Biographical details
- Born: September 5, 1984 (age 41) Fennimore, Wisconsin, U.S.

Playing career
- 2004-2007: Wisconsin
- Position: Wide receiver

Coaching career (HC unless noted)
- 2011–2014: Wisconsin (graduate assistant)

= Luke Swan =

American football player and coach (born 1984)

Luke Swan (born September 5, 1984) is an American former football wide receiver and college football coach. He was signed by the Kansas City Chiefs as an undrafted free agent in 2008. He played college football for the Wisconsin Badgers. He was also a cast member on Spike TV's Fourth and Long.

==Early years==

As a senior, Swan captained both his football and basketball teams. He finished his high school career with 121 receptions, for 2,234 yards and 26 touchdowns, along with 18 interceptions as a defensive back. Swan was a two-time All-State, All-Conference, and All-Area selection. He was also a two-time All-Conference basketball selection, two-time conference long jump champion, and won titles in the 100-meter dash, 300 intermediate hurdles, and 200-meter dash.

 He graduated with a bachelor's degree in kinesiology in December 2007.

==College career==
Swan walked onto the football team in 2004 and was redshirted for his freshman year after appearing in one game. As a sophomore, he appeared in eight games as a reserve receiver, earning a varsity letter. He received a football scholarship his junior year, and he was named Academic All-Big Ten.

In 2006, Swan appeared in all 13 games, making 10 starts at receiver. He finished the year as the team's third leading receiver with 35 receptions for 595 yards (17.0-yard average) and 5 touchdowns. He was named ESPN The Magazine Academic All-District 5 Team, Academic All-Big Ten, and won University of Wisconsin's Ivan B. Williamson Scholastic Award.

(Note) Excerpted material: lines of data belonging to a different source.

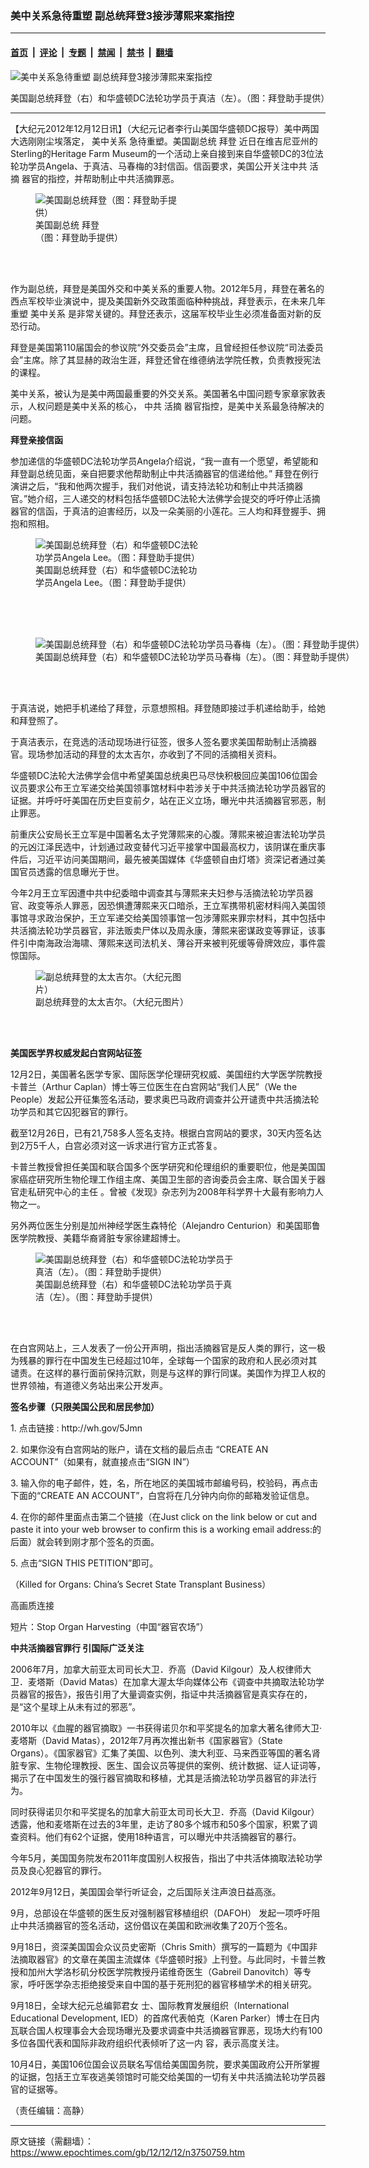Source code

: ### 美中关系急待重塑 副总统拜登3接涉薄熙来案指控

---

#### [首页](../../../..?n3750759) &nbsp;|&nbsp; [评论](../../../../../epoch-comment?n3750759) &nbsp;|&nbsp; [专题](../../../../../epoch-special?n3750759) &nbsp;|&nbsp; [禁闻](../../../../../epoch-news?n3750759) &nbsp;|&nbsp; [禁书](../../../../../books?n3750759) &nbsp;|&nbsp; [翻墙](https://github.com/gfw-breaker/nogfw/blob/master/README.md?n3750759)


<div><img alt="美中关系急待重塑 副总统拜登3接涉薄熙来案指控" class="attachment-djy_600_400 size-djy_600_400 wp-post-image" src="https://i.epochtimes.com/assets/uploads/2012/12/1212112241302192.jpg"/>
<div class="caption">
 <p>
  美国副总统拜登（右）和华盛顿DC法轮功学员于真洁（左）。（图：拜登助手提供）
 </p>
</div></div><hr/><div class="post_content" id="artbody" itemprop="articleBody">
 <!-- article content begin -->
 <p>
  【大纪元2012年12月12日讯】（大纪元记者李行山美国华盛顿DC报导）美中两国大选刚刚尘埃落定，
  <ok href="https://www.epochtimes.com/gb/tag/%E7%BE%8E%E4%B8%AD%E5%85%B3%E7%B3%BB.html">
   美中关系
  </ok>
  急待重塑。美国副总统
  <ok href="https://www.epochtimes.com/gb/tag/%E6%8B%9C%E7%99%BB.html">
   拜登
  </ok>
  近日在维吉尼亚州的Sterling的Heritage Farm Museum的一个活动上亲自接到来自华盛顿DC的3位法轮功学员Angela、于真洁、马春梅的3封信函。信函要求，美国公开关注中共
  <ok href="https://www.epochtimes.com/gb/tag/%E6%B4%BB%E6%91%98.html">
   活摘
  </ok>
  器官的指控，并帮助制止中共活摘罪恶。
 </p>
 <figure aria-describedby="caption-attachment-6653388" class="wp-caption aligncenter" id="attachment_6653388" style="width: 240px">
  <ok href=" https://i.epochtimes.com/assets/uploads/2012/12/1212112241272192.jpg" rel="noreferrer noopener" target="_blank">
   <img alt="美国副总统拜登（图：拜登助手提供）" class="size-large wp-image-6653388" src="https://i.epochtimes.com/assets/uploads/2012/12/1212112241272192.jpg" title="美国副总统拜登（图：拜登助手提供）"/>
  </ok>
  <br/><figcaption class="wp-caption-text" id="caption-attachment-6653388">
   美国副总统
   <ok href="https://www.epochtimes.com/gb/tag/%E6%8B%9C%E7%99%BB.html">
    拜登
   </ok>
   （图：拜登助手提供）
  </figcaption><br/>
 </figure><br/>
 <p>
  作为副总统，拜登是美国外交和中美关系的重要人物。2012年5月，拜登在著名的西点军校毕业演说中，提及美国新外交政策面临种种挑战，拜登表示，在未来几年重塑
  <ok href="https://www.epochtimes.com/gb/tag/%E7%BE%8E%E4%B8%AD%E5%85%B3%E7%B3%BB.html">
   美中关系
  </ok>
  是非常关键的。拜登还表示，这届军校毕业生必须准备面对新的反恐行动。
 </p>
 <p>
  拜登是美国第110届国会的参议院“外交委员会”主席，且曾经担任参议院“司法委员会”主席。除了其显赫的政治生涯，拜登还曾在维德纳法学院任教，负责教授宪法的课程。
 </p>
 <p>
  美中关系，被认为是美中两国最重要的外交关系。美国著名中国问题专家章家敦表示，人权问题是美中关系的核心， 中共
  <ok href="https://www.epochtimes.com/gb/tag/%E6%B4%BB%E6%91%98.html">
   活摘
  </ok>
  器官指控，是美中关系最急待解决的问题。
 </p>
 <p>
  <b>
   拜登亲接信函
  </b>
 </p>
 <p>
  参加递信的华盛顿DC法轮功学员Angela介绍说，“我一直有一个愿望，希望能和拜登副总统见面，亲自把要求他帮助制止中共活摘器官的信递给他。” 拜登在例行演讲之后，“我和他两次握手，我们对他说，请支持法轮功和制止中共活摘器官。”她介绍，三人递交的材料包括华盛顿DC法轮大法佛学会提交的呼吁停止活摘器官的信函，于真洁的迫害经历，以及一朵美丽的小莲花。三人均和拜登握手、拥抱和照相。
 </p>
 <p>
  <figure aria-describedby="caption-attachment-6653390" class="wp-caption aligncenter" id="attachment_6653390" style="width: 265px">
   <ok href=" https://i.epochtimes.com/assets/uploads/2012/12/1212112241252192.jpg" rel="noreferrer noopener" target="_blank">
    <img alt="美国副总统拜登（右）和华盛顿DC法轮功学员Angela Lee。（图：拜登助手提供）" class="size-large wp-image-6653390" src="https://i.epochtimes.com/assets/uploads/2012/12/1212112241252192.jpg" title="美国副总统拜登（右）和华盛顿DC法轮功学员Angela Lee。（图：拜登助手提供）"/>
   </ok>
   <br/><figcaption class="wp-caption-text" id="caption-attachment-6653390">
    美国副总统拜登（右）和华盛顿DC法轮功学员Angela Lee。（图：拜登助手提供）
   </figcaption><br/>
  </figure><br/>
  <br/>
  <figure aria-describedby="caption-attachment-6653393" class="wp-caption aligncenter" id="attachment_6653393" style="width: 600px">
   <ok href=" https://i.epochtimes.com/assets/uploads/2012/12/1212281212382192-600x450.jpg" rel="noreferrer noopener" target="_blank">
    <img alt="美国副总统拜登（右）和华盛顿DC法轮功学员马春梅（左）。（图：拜登助手提供）" class="size-large wp-image-6653393" src="https://i.epochtimes.com/assets/uploads/2012/12/1212281212382192-600x450.jpg" title="美国副总统拜登（右）和华盛顿DC法轮功学员马春梅（左）。（图：拜登助手提供）"/>
   </ok>
   <br/><figcaption class="wp-caption-text" id="caption-attachment-6653393">
    美国副总统拜登（右）和华盛顿DC法轮功学员马春梅（左）。（图：拜登助手提供）
   </figcaption><br/>
  </figure><br/>
 </p>
 <p>
  于真洁说，她把手机递给了拜登，示意想照相。拜登随即接过手机递给助手，给她和拜登照了。
 </p>
 <p>
  于真洁表示，在竞选的活动现场进行征签，很多人签名要求美国帮助制止活摘器官。现场参加活动的拜登的太太吉尔，亦收到了不同的活摘相关资料。
 </p>
 <p>
  华盛顿DC法轮大法佛学会信中希望美国总统奥巴马尽快积极回应美国106位国会议员要求公布王立军递交给美国领事馆材料中若涉关于中共活摘法轮功学员器官的证据。并呼吁吁美国在历史巨变前夕，站在正义立场，曝光中共活摘器官邪恶，制止罪恶。
 </p>
 <p>
  前重庆公安局长王立军是中国著名太子党薄熙来的心腹。薄熙来被迫害法轮功学员的元凶江泽民选中，计划通过政变替代习近平接掌中国最高权力，该阴谋在重庆事件后，习近平访问美国期间，最先被美国媒体《华盛顿自由灯塔》资深记者通过美国官员透露的信息曝光于世。
 </p>
 <p>
  今年2月王立军因遭中共中纪委暗中调查其与薄熙来夫妇参与活摘法轮功学员器官、政变等杀人罪恶，因恐惧遭薄熙来灭口暗杀，王立军携带机密材料闯入美国领事馆寻求政治保护，王立军递交给美国领事馆一包涉薄熙来罪宗材料，其中包括中共活摘法轮功学员器官，非法贩卖尸体以及周永康，薄熙来密谋政变等罪证，该事件引中南海政治海啸、薄熙来送司法机关、薄谷开来被判死缓等骨牌效应，事件震惊国际。
 </p>
 <figure aria-describedby="caption-attachment-6653403" class="wp-caption aligncenter" id="attachment_6653403" style="width: 240px">
  <ok href=" https://i.epochtimes.com/assets/uploads/2012/12/1212112241232192.jpg" rel="noreferrer noopener" target="_blank">
   <img alt="副总统拜登的太太吉尔。（大纪元图片）" class="size-large wp-image-6653403" src="https://i.epochtimes.com/assets/uploads/2012/12/1212112241232192.jpg" title="副总统拜登的太太吉尔。（大纪元图片）"/>
  </ok>
  <br/><figcaption class="wp-caption-text" id="caption-attachment-6653403">
   副总统拜登的太太吉尔。（大纪元图片）
  </figcaption><br/>
 </figure><br/>
 <p>
  <b>
   美国医学界权威发起白宫网站征签
  </b>
 </p>
 <p>
  12月2日，美国著名医学专家、国际医学伦理研究权威、美国纽约大学医学院教授卡普兰（Arthur Caplan）博士等三位医生在白宫网站“我们人民”（We the People）发起公开征集签名活动，要求奥巴马政府调查并公开谴责中共活摘法轮功学员和其它囚犯器官的罪行。
 </p>
 <p>
  截至12月26日，已有21,758多人签名支持。根据白宫网站的要求，30天内签名达到2万5千人，白宫必须对这一诉求进行官方正式答复。
 </p>
 <p>
  卡普兰教授曾担任美国和联合国多个医学研究和伦理组织的重要职位，他是美国国家癌症研究所生物伦理工作组主席、美国卫生部的咨询委员会主席、联合国关于器官走私研究中心的主任 。曾被《发现》杂志列为2008年科学界十大最有影响力人物之一。
 </p>
 <p>
  另外两位医生分别是加州神经学医生森特伦（Alejandro Centurion）和美国耶鲁医学院教授、美籍华裔肾脏专家徐建超博士。
 </p>
 <figure aria-describedby="caption-attachment-6653406" class="wp-caption aligncenter" id="attachment_6653406" style="width: 320px">
  <ok href=" https://i.epochtimes.com/assets/uploads/2012/12/1212112241302192.jpg" rel="noreferrer noopener" target="_blank">
   <img alt="美国副总统拜登（右）和华盛顿DC法轮功学员于真洁（左）。（图：拜登助手提供）" class="size-large wp-image-6653406" src="https://i.epochtimes.com/assets/uploads/2012/12/1212112241302192.jpg" title="美国副总统拜登（右）和华盛顿DC法轮功学员于真洁（左）。（图：拜登助手提供）"/>
  </ok>
  <br/><figcaption class="wp-caption-text" id="caption-attachment-6653406">
   美国副总统拜登（右）和华盛顿DC法轮功学员于真洁（左）。（图：拜登助手提供）
  </figcaption><br/>
 </figure><br/>
 <p>
  在白宫网站上，三人发表了一份公开声明，指出活摘器官是反人类的罪行，这一极为残暴的罪行在中国发生已经超过10年，全球每一个国家的政府和人民必须对其谴责。在这样的暴行面前保持沉默，则是与这样的罪行同谋。美国作为捍卫人权的世界领袖，有道德义务站出来公开发声。
 </p>
 <p>
  <b>
   签名步骤（只限美国公民和居民参加）
  </b>
 </p>
 <p>
  1. 点击链接 :
  <ok href="http://wh.gov/5Jmn">
   http://wh.gov/5Jmn
  </ok>
 </p>
 <p>
  2. 如果你没有白宫网站的账户，请在文档的最后点击 “CREATE AN ACCOUNT”（如果有，就直接点击“SIGN IN”）
 </p>
 <p>
  3. 输入你的电子邮件，姓，名，所在地区的美国城市邮编号码，校验码，再点击下面的“CREATE AN ACCOUNT”，白宫将在几分钟内向你的邮箱发验证信息。
 </p>
 <p>
  4. 在你的邮件里面点击第二个链接（在Just click on the link below or cut and paste it into your web browser to confirm this is a working email address:的后面）就会转到刚才那个签名的页面。
 </p>
 <p>
  5. 点击“SIGN THIS PETITION”即可。
 </p>
 <p>
 </p>
 <p>
  （Killed for Organs: China’s Secret State Transplant Business）
  <br/>
 </p>
 <p>
  <ok href="http://www.youtube.com/watch?v=P0GFXnco-LU&amp;hd=1" target="_blank">
   高画质连接
  </ok>
 </p>
 <p>
  短片：Stop Organ Harvesting（中国“器官农场”）
 </p>
 <p>
  <b>
   中共活摘器官罪行 引国际广泛关注
  </b>
 </p>
 <p>
  2006年7月，加拿大前亚太司司长大卫．乔高（David Kilgour）及人权律师大卫．麦塔斯（David Matas）在加拿大渥太华向媒体公布《调查中共摘取法轮功学员器官的报告》，报告引用了大量调查实例，指证中共活摘器官是真实存在的，是“这个星球上从未有过的邪恶”。
 </p>
 <p>
  2010年以《血腥的器官摘取》一书获得诺贝尔和平奖提名的加拿大著名律师大卫‧麦塔斯（David Matas），2012年7月再次推出新书《国家器官》（State Organs）。《国家器官》汇集了美国、以色列、澳大利亚、马来西亚等国的著名肾脏专家、生物伦理教授、医生、国会议员等提供的案例、统计数据、证人证词等，揭示了在中国发生的强行器官摘取和移植，尤其是活摘法轮功学员器官的非法行为。
 </p>
 <p>
  同时获得诺贝尔和平奖提名的加拿大前亚太司司长大卫．乔高（David Kilgour）透露，他和麦塔斯在过去的3年里，走访了80多个城市和50多个国家，积累了调查资料。他们有62个证据，使用18种语言，可以曝光中共活摘器官的暴行。
 </p>
 <p>
  今年5月，美国国务院发布2011年度国别人权报告，指出了中共活体摘取法轮功学员及良心犯器官的罪行。
 </p>
 <p>
  2012年9月12日，美国国会举行听证会，之后国际关注声浪日益高涨。
 </p>
 <p>
  9月，总部设在华盛顿的医生反对强制器官移植组织（DAFOH） 发起一项呼吁阻止中共活摘器官的签名活动，这份倡议在美国和欧洲收集了20万个签名。
 </p>
 <p>
  9月18日，资深美国国会众议员史密斯（Chris Smith）撰写的一篇题为《中国非法摘取器官》的文章在美国主流媒体《华盛顿时报》上刊登。与此同时，卡普兰教授和加州大学洛杉矶分校医学院教授丹诺维奇医生（Gabreil Danovitch）等专家，呼吁医学杂志拒绝接受来自中国的基于死刑犯的器官移植学术的相关研究。
 </p>
 <p>
  9月18日，全球大纪元总编郭君女 士、国际教育发展组织（International Educational Development, IED）的首席代表帕克（Karen Parker）博士在日内瓦联合国人权理事会大会现场曝光及要求调查中共活摘器官罪恶，现场大约有100多位各国代表和国际非政府组织代表倾听了这一内 容，表示高度关注。
 </p>
 <p>
  10月4日，美国106位国会议员联名写信给美国国务院，要求美国政府公开所掌握的证据，包括王立军夜逃美领馆时可能交给美国的一切有关中共活摘法轮功学员器官的证据等。
 </p>
 <p>
  <p>
   （责任编辑：高静）
  </p>
  <p>
   <!-- article content end -->
   <div id="below_article_ad">
   </div>
  </p>
 </p>
</div>


---

原文链接（需翻墙）：https://www.epochtimes.com/gb/12/12/12/n3750759.htm
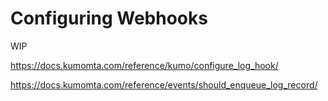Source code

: # Configuring Webhooks

WIP

https://docs.kumomta.com/reference/kumo/configure_log_hook/

https://docs.kumomta.com/reference/events/should_enqueue_log_record/

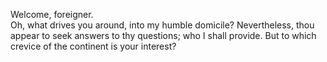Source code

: Welcome, foreigner.  
Oh, what drives you around, into my humble domicile?
Nevertheless, thou appear to seek answers to thy questions; who I shall provide.
But to which crevice of the continent is your interest?
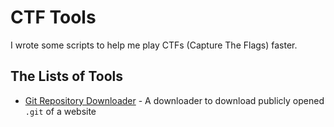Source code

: # CTF Tools

I wrote some scripts to help me play CTFs (Capture The Flags) faster.

## The Lists of Tools

- [Git Repository Downloader](git-repository-downloader) - A downloader to download publicly opened `.git` of a website
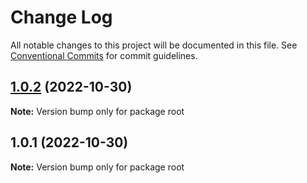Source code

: # Change Log

All notable changes to this project will be documented in this file.
See [Conventional Commits](https://conventionalcommits.org) for commit guidelines.

## [1.0.2](https://github.com/meteabduraman/lerna-test/compare/v1.0.1...v1.0.2) (2022-10-30)

**Note:** Version bump only for package root





## 1.0.1 (2022-10-30)

**Note:** Version bump only for package root
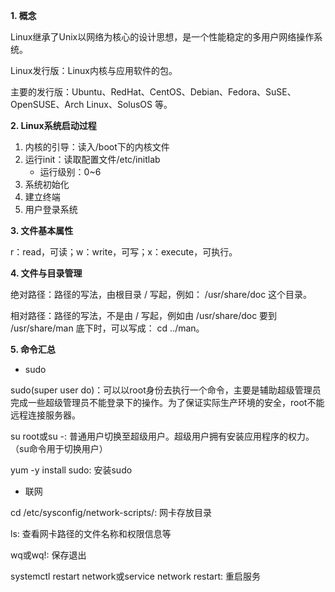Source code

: **1. 概念**

Linux继承了Unix以网络为核心的设计思想，是一个性能稳定的多用户网络操作系统。

Linux发行版：Linux内核与应用软件的包。

主要的发行版：Ubuntu、RedHat、CentOS、Debian、Fedora、SuSE、OpenSUSE、Arch Linux、SolusOS 等。



**2. Linux系统启动过程**

1. 内核的引导：读入/boot下的内核文件
2. 运行init：读取配置文件/etc/initlab
   - 运行级别：0~6
3. 系统初始化
4. 建立终端
5. 用户登录系统



**3. 文件基本属性**

r：read，可读；w：write，可写；x：execute，可执行。



**4. 文件与目录管理**

绝对路径：路径的写法，由根目录 / 写起，例如： /usr/share/doc 这个目录。

相对路径：路径的写法，不是由 / 写起，例如由 /usr/share/doc 要到 /usr/share/man 底下时，可以写成： cd ../man。



**5. 命令汇总**

- sudo

sudo(super user do)：可以以root身份去执行一个命令，主要是辅助超级管理员完成一些超级管理员不能登录下的操作。为了保证实际生产环境的安全，root不能远程连接服务器。

su root或su -: 普通用户切换至超级用户。超级用户拥有安装应用程序的权力。（su命令用于切换用户）

yum -y install sudo: 安装sudo



- 联网

cd /etc/sysconfig/network-scripts/: 网卡存放目录

ls: 查看网卡路径的文件名称和权限信息等

wq或wq!: 保存退出 

systemctl restart network或service network restart: 重启服务








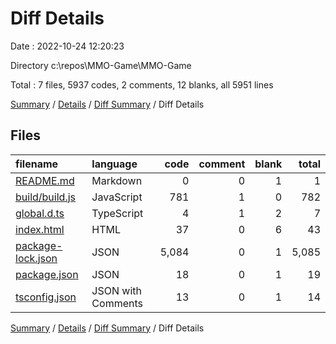 # Diff Details

Date : 2022-10-24 12:20:23

Directory c:\\repos\\MMO-Game\\MMO-Game

Total : 7 files,  5937 codes, 2 comments, 12 blanks, all 5951 lines

[Summary](results.md) / [Details](details.md) / [Diff Summary](diff.md) / Diff Details

## Files
| filename | language | code | comment | blank | total |
| :--- | :--- | ---: | ---: | ---: | ---: |
| [README.md](/README.md) | Markdown | 0 | 0 | 1 | 1 |
| [build/build.js](/build/build.js) | JavaScript | 781 | 1 | 0 | 782 |
| [global.d.ts](/global.d.ts) | TypeScript | 4 | 1 | 2 | 7 |
| [index.html](/index.html) | HTML | 37 | 0 | 6 | 43 |
| [package-lock.json](/package-lock.json) | JSON | 5,084 | 0 | 1 | 5,085 |
| [package.json](/package.json) | JSON | 18 | 0 | 1 | 19 |
| [tsconfig.json](/tsconfig.json) | JSON with Comments | 13 | 0 | 1 | 14 |

[Summary](results.md) / [Details](details.md) / [Diff Summary](diff.md) / Diff Details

In 2007, as a senior, Swan was selected team captain by his teammates. For the year, he started 6 games at receiver and had 25 receptions for 451 yards (18.0-yard average) and 2 touchdowns. Swan's season was cut short after he sustained a hamstring injury at Illinois after making four receptions for 67 yards. He was the team's second leading receiver for the season.

==Professional career==

===Pre-draft===

Pre-draft measurables
| Height | Weight | 40-yard dash | 10-yard split | 20-yard split | 20-yard shuttle | Three-cone drill | Vertical jump | Broad jump | Bench press | Wonderlic |
| 5 ft 11 in (1.80 m) | 189 lb (86 kg) | x s | x s | x s | 3.91 s | 6.54 s | 38.5 in (0.98 m) | 10 ft 9.5 in (3.29 m) | 15 reps | x |
Values from Wisconsin Pro Day

===Kansas City Chiefs===
Swan was signed as an undrafted free agent on May 2, 2008, by the Kansas City Chiefs. On June 10, 2008, Swan was placed on waivers.

===Fourth and Long===
Swan was selected as a part of the twelve-man cast for Michael Irvin's football reality show Fourth and Long; the winner received an invitation to attend the Dallas Cowboys training camp and a shot at making their roster. Swan was eliminated fourth in the competition because of nagging injuries.

==Coaching career==
A year and a half after competing for an NFL spot, Swan was signed to coach by his former head coach at Wisconsin, Bret Bielema.